Saved entries

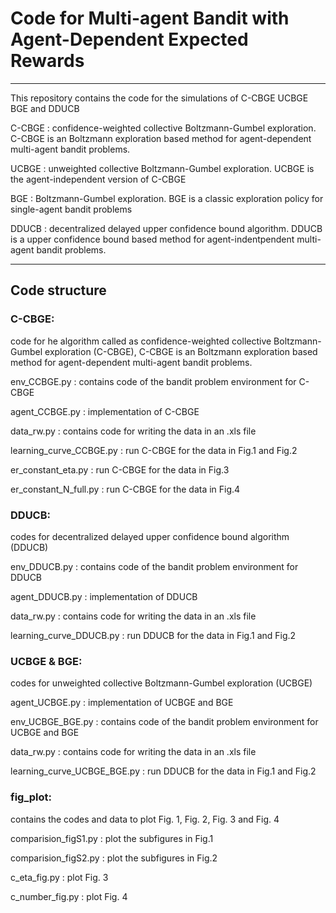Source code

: # Code for Multi-agent Bandit with Agent-Dependent Expected Rewards

***
This repository contains  the code for the simulations of C-CBGE UCBGE BGE and DDUCB


C-CBGE : confidence-weighted collective Boltzmann-Gumbel exploration.
         C-CBGE is an Boltzmann exploration based method for agent-dependent multi-agent bandit problems.

UCBGE : unweighted collective Boltzmann-Gumbel exploration.
        UCBGE is the agent-independent version of C-CBGE

BGE : Boltzmann-Gumbel exploration.
      BGE is a classic exploration policy for single-agent bandit problems

DDUCB : decentralized delayed upper confidence bound algorithm.
        DDUCB is a upper confidence bound based method for agent-indentpendent multi-agent bandit problems.




***
## Code structure

### C-CBGE:
code for he algorithm called as confidence-weighted collective Boltzmann-Gumbel exploration (C-CBGE), C-CBGE is an Boltzmann exploration based method for agent-dependent multi-agent bandit problems.

env_CCBGE.py : contains code of the bandit problem environment for C-CBGE

agent_CCBGE.py : implementation of C-CBGE

data_rw.py : contains code for writing the data in an .xls file

learning_curve_CCBGE.py : run C-CBGE for the data in Fig.1 and Fig.2

er_constant_eta.py : run C-CBGE for the data in Fig.3

er_constant_N_full.py : run C-CBGE for the data in Fig.4

### DDUCB:
codes for decentralized delayed upper confidence bound algorithm (DDUCB)

env_DDUCB.py : contains code of the bandit problem environment for DDUCB

agent_DDUCB.py : implementation of DDUCB

data_rw.py : contains code for writing the data in an .xls file

learning_curve_DDUCB.py : run DDUCB for the data in Fig.1 and Fig.2

### UCBGE & BGE:
codes for unweighted collective Boltzmann-Gumbel exploration (UCBGE)

agent_UCBGE.py : implementation of UCBGE and BGE

env_UCBGE_BGE.py : contains code of the bandit problem environment for UCBGE and BGE

data_rw.py : contains code for writing the data in an .xls file

learning_curve_UCBGE_BGE.py : run DDUCB for the data in Fig.1 and Fig.2

### fig_plot:
contains the codes and data to plot Fig. 1, Fig. 2, Fig. 3 and Fig. 4

comparision_figS1.py : plot the subfigures in Fig.1

comparision_figS2.py : plot the subfigures in Fig.2

c_eta_fig.py : plot Fig. 3

c_number_fig.py : plot Fig. 4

• [Directions for this task]
Where a line above holds the string "decentralized", copy that line.

• [Answer below]
DDUCB : decentralized delayed upper confidence bound algorithm.
codes for decentralized delayed upper confidence bound algorithm (DDUCB)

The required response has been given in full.